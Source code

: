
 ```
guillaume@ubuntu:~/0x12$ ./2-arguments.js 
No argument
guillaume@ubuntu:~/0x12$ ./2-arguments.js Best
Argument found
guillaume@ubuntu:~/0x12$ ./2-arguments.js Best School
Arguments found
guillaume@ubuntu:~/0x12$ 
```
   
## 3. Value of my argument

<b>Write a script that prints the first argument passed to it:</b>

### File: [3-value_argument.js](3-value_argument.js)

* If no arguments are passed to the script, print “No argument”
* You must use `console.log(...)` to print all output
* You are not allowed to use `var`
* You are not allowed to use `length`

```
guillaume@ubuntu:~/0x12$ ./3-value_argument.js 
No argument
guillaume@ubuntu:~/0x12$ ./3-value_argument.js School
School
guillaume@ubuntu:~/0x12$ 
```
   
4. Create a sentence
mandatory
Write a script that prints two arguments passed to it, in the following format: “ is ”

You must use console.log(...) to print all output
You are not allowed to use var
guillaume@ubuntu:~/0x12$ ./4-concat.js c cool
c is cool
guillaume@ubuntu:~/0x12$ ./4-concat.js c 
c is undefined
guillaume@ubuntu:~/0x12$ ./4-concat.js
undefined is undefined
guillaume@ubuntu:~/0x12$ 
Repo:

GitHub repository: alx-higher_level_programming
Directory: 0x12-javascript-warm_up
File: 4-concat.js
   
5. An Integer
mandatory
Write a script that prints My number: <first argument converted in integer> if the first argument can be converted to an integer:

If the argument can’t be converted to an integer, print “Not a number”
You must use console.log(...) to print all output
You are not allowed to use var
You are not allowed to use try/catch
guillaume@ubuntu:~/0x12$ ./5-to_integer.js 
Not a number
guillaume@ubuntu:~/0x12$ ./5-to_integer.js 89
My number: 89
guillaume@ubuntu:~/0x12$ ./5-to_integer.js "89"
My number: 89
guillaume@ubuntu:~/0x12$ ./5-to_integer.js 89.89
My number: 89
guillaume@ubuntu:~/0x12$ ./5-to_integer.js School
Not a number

---

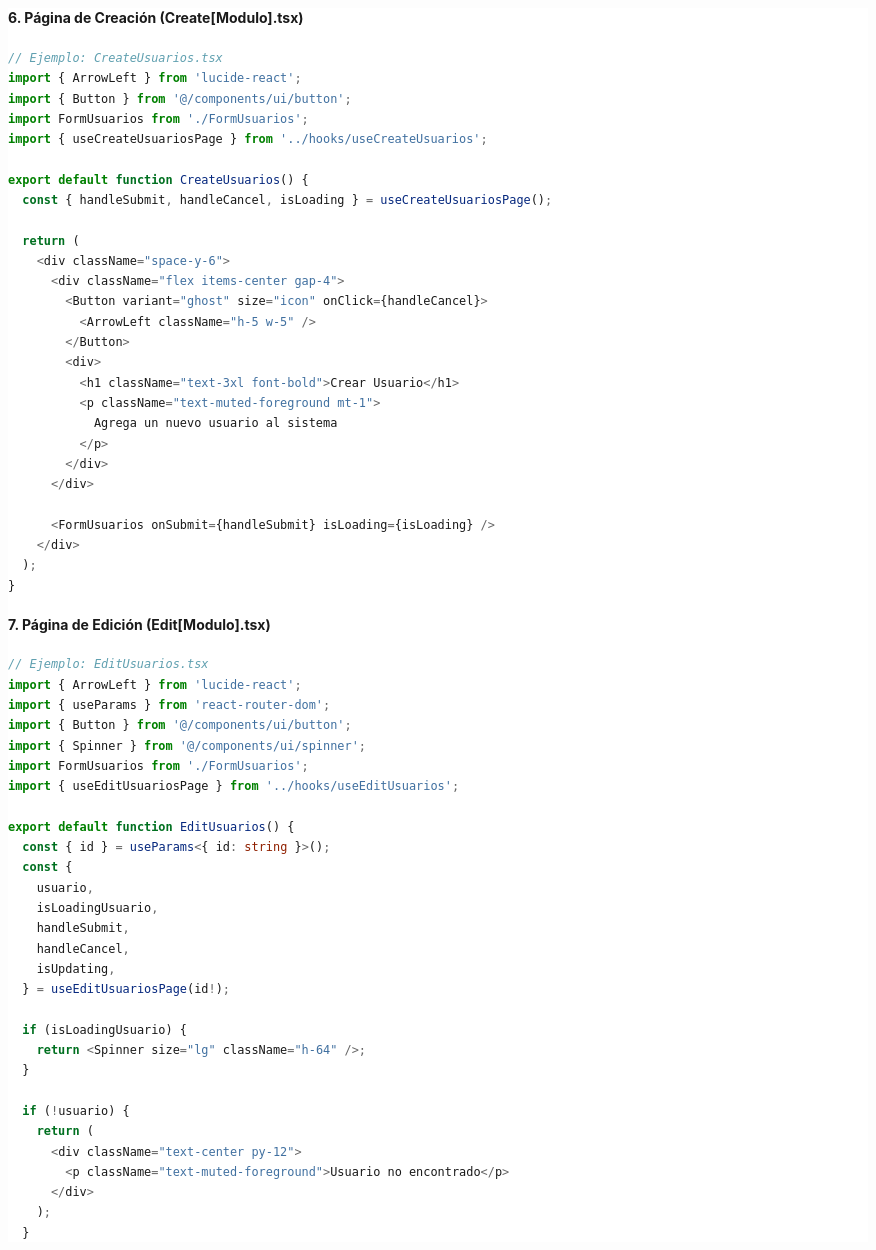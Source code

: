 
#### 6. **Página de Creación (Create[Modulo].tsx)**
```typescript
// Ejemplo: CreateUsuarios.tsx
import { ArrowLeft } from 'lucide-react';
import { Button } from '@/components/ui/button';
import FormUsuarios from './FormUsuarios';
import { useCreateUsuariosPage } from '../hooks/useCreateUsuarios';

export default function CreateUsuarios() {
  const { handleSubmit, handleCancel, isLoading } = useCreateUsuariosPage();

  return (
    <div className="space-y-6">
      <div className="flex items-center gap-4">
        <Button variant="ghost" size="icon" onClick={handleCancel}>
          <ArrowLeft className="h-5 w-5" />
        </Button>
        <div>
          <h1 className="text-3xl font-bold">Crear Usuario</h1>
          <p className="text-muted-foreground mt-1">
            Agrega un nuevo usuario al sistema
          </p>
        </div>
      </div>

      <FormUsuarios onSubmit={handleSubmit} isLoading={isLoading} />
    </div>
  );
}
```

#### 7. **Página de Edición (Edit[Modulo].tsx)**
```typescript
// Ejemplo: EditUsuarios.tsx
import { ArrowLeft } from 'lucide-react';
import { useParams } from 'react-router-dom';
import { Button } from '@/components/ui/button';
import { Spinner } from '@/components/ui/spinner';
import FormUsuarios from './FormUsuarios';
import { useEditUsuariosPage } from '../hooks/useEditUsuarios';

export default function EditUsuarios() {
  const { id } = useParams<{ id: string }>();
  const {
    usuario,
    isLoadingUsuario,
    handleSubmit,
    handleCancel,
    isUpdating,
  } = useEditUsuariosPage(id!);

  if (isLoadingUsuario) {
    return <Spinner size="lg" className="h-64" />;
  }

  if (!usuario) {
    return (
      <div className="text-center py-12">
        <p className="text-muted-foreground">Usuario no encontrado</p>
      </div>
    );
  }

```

## What you should do:
When a line in the data holds the word "hooks", show that line.

## Answer for the task:
import { useCreateUsuariosPage } from '../hooks/useCreateUsuarios';
import { useEditUsuariosPage } from '../hooks/useEditUsuarios';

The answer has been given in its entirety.